What lines in the listing include "campos"? Return a copy of each.

#### Dataset excerpts
'''

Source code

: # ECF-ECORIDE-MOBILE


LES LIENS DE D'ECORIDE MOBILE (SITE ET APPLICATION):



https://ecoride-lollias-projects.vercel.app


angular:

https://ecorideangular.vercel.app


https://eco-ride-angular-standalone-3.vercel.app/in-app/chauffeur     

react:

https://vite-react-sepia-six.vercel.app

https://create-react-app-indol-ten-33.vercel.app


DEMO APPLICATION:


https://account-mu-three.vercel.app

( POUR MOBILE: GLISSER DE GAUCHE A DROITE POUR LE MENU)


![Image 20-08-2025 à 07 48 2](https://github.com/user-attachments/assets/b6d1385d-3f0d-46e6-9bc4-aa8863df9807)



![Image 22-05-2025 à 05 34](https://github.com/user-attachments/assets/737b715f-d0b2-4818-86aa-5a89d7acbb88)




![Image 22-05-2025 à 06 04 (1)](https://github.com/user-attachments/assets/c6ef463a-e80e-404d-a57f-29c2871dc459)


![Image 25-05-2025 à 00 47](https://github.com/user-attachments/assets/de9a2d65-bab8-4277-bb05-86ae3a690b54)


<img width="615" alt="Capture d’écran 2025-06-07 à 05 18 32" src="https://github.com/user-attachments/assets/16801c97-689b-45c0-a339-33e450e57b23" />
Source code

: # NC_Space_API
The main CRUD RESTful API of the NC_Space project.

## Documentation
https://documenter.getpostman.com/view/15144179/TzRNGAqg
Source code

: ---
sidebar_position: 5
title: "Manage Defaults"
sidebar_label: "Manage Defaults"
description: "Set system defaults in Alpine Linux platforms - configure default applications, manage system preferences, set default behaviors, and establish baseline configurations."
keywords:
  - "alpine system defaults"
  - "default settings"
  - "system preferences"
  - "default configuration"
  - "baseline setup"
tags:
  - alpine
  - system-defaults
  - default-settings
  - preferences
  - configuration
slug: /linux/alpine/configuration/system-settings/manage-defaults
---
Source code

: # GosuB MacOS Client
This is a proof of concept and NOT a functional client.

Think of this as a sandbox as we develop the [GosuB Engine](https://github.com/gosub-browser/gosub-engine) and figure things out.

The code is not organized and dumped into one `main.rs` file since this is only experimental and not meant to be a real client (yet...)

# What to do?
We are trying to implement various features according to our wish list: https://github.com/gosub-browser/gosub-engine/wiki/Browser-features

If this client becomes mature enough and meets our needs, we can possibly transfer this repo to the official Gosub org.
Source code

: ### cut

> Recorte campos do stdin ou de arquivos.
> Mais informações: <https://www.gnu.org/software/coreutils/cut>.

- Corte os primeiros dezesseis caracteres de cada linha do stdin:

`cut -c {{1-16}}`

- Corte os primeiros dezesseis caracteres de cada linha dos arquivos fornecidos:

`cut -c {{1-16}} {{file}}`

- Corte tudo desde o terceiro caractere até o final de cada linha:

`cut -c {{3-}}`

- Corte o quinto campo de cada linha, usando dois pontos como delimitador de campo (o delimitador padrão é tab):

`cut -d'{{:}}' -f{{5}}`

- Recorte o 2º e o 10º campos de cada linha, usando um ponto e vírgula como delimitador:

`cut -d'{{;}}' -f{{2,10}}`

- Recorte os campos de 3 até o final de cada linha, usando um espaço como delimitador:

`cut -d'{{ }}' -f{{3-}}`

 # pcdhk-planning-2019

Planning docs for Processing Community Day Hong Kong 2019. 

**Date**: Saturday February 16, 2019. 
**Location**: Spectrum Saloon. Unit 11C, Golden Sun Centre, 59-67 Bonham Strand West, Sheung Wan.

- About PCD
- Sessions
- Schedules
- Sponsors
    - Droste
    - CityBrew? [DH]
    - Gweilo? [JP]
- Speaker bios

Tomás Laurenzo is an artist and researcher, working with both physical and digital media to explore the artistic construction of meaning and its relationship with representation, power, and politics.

'''

#### Answer to this exercise
> Recorte campos do stdin ou de arquivos.
- Recorte o 2º e o 10º campos de cada linha, usando um ponto e vírgula como delimitador:
- Recorte os campos de 3 até o final de cada linha, usando um espaço como delimitador:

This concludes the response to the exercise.